At work currently, we use Hudson for running our tests, and are using it to produce eggs, sdists, and PIP requirements files. It's shaping up to be a nice way to build our packages, but it's about to get a lot bigger with a lot more packages and complex dependencies. We're working on defining processes for our developers and testers, and we're inventing as we go.
I have a good idea where we need to go with this, but our management wants to hear how others in the community handle this kind of challenge with releasing multiple dependent packages together, especially in light of workflows made possible by DVCS. (We're using Git)
Does anyone have any stories to tell on this front?
Without knowing the size (small, medium or large size company), the platforms (win, linux, mac) and the packages (external or internal) is hard to make any sensible reasoning.
For what is is worth keep a central repository for dependencies (either external or internally produced) and enforce it with an iron fist or thinks will go pretty quickly out of control (project A depends on project B and project C on project B' but projectB and projectB' cannot be used at the same time).
You probably need a plan for enterprise deployment on the site or across sites so installer integration is a deal breaker (especially if many sites/countries are involved in the deployment stage so communication can be difficult).
In my experience I avoided anything that relies on setuptools or any magic/clever stuff that replaces a native installing system (rpm, msi, dpkg or pkg).
For legal reason and traceability reasons anything that attempt to download or "dinamically" do things is a no option.
I hope this helps, Regards, Antonio
On 6 May 2010, at 22:53, Brad Allen wrote:
Hello,
I'm looking for case studies or other examples of management of a development/test/build/QA/release process involving lots of Python packages with dependencies.
At work currently, we use Hudson for running our tests, and are using it to produce eggs, sdists, and PIP requirements files. It's shaping up to be a nice way to build our packages, but it's about to get a lot bigger with a lot more packages and complex dependencies. We're working on defining processes for our developers and testers, and we're inventing as we go.
I have a good idea where we need to go with this, but our management wants to hear how others in the community handle this kind of challenge with releasing multiple dependent packages together, especially in light of workflows made possible by DVCS. (We're using Git)
Does anyone have any stories to tell on this front? _______________________________________________ Distutils-SIG maillist - Distutils-SIG@python.org http://mail.python.org/mailman/listinfo/distutils-sig
On Thu, May 6, 2010 at 5:51 PM, Antonio Cavallo a.cavallo@cavallinux.eu wrote:
Without knowing the size (small, medium or large size company), the platforms (win, linux, mac) and the packages (external or internal) is hard to make any sensible reasoning.
Well, I am looking for stories here from other organizations as a source of lessons. However, maybe it would help if I spent more time describing what we're trying to accomplish.

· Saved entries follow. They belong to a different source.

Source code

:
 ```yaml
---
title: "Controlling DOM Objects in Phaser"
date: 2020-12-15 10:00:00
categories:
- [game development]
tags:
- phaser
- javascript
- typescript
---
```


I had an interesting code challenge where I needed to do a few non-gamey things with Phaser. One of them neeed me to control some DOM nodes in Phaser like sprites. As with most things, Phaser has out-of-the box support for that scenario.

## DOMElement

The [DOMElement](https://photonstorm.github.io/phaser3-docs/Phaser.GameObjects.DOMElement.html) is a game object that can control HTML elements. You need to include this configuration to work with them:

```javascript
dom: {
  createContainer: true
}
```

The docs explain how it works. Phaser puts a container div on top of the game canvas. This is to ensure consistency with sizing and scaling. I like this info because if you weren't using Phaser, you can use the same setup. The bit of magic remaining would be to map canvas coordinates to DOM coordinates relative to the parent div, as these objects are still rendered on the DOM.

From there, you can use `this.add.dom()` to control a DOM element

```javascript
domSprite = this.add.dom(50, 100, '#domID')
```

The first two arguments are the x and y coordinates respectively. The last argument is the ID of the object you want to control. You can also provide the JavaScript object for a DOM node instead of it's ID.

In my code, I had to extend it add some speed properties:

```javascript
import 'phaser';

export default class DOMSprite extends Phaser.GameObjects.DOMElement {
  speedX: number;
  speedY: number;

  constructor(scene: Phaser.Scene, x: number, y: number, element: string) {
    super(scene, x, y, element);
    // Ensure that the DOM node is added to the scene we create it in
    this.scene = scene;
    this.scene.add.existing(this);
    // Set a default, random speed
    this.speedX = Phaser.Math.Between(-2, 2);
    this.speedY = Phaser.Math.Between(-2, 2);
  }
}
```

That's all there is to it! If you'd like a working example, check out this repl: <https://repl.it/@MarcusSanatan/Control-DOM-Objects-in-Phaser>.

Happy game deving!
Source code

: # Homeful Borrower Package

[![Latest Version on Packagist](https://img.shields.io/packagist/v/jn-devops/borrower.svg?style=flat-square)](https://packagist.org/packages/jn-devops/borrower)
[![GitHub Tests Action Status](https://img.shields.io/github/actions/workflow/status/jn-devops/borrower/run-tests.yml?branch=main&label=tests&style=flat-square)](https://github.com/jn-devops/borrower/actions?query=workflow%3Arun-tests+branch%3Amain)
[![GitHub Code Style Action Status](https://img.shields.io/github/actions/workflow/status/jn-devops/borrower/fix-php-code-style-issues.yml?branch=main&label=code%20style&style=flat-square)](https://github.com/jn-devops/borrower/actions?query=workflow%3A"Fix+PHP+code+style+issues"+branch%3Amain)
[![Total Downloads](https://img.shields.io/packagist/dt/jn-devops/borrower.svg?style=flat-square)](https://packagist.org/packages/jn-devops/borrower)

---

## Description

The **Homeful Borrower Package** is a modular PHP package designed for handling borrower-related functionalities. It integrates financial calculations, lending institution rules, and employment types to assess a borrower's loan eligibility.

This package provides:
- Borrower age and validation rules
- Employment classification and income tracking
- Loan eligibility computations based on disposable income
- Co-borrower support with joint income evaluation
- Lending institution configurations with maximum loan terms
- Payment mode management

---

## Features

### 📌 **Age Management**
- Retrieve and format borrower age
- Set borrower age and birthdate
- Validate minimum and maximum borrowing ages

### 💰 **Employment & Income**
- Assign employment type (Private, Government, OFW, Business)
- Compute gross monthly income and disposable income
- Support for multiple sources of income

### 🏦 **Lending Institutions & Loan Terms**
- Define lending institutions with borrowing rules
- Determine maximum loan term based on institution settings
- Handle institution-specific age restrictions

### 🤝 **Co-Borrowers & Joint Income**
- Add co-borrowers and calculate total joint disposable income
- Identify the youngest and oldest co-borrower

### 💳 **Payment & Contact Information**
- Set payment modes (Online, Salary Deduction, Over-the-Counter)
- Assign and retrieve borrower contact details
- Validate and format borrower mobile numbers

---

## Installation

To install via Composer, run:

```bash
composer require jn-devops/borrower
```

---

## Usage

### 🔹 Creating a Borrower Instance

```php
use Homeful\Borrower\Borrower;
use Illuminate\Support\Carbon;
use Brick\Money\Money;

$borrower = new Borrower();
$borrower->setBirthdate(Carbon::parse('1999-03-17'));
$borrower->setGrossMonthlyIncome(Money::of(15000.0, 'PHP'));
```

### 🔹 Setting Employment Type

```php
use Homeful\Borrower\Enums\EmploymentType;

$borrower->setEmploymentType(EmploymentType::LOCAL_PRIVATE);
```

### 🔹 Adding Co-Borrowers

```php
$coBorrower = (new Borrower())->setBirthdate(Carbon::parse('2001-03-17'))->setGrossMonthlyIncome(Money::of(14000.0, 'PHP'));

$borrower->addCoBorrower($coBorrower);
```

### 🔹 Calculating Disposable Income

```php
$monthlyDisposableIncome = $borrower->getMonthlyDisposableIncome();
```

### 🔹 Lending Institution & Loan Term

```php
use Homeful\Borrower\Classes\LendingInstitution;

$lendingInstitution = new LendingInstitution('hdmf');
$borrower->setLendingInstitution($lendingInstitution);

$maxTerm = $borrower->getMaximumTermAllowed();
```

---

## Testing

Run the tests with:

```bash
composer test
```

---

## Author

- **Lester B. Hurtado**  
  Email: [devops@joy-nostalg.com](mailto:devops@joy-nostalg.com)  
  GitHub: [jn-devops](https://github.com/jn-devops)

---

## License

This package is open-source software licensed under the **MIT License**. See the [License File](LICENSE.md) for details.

We're a medium size software product company (over 100 employees), the supported platforms are Linux and Windows servers, and most of our package dependencies are internal. However, we also have third party open source dependencies.
For what is is worth keep a central repository for dependencies (either external or internally produced) and enforce it with an iron fist or thinks will go pretty quickly out of control (project A depends on project B and project C on project B' but projectB and projectB' cannot be used at the same time).
With a DVCS it makes sense to have multiple repositories (a repo for each package, er, I mean 'module distribution'), though we do have a centralized workflow with a central server containing all the repos.
The approach we're moving toward is to have the 'master' branch of each repo associated with the most current stable release, and a 'development' branch for the most current development work. For old releases of a given package under maintenance, there would be a development and a release branch for each major + minor version number. For example maintenance version 2.7 would have the branches dev_2.7 and rel_2.7.
Each development and release branch of each package would have a separate Hudson job running the tests, and building eggs, sdists, and pip requirements files. The script for building the eggs creates a version consisting of the version in setup.py + the tag_build from setup.cfg + the Hudson build number. For release branches, the build script takes the extra step of creating a Git tag of the version (including the Hudson build number), so each build can be linked back to a commit id in the repo.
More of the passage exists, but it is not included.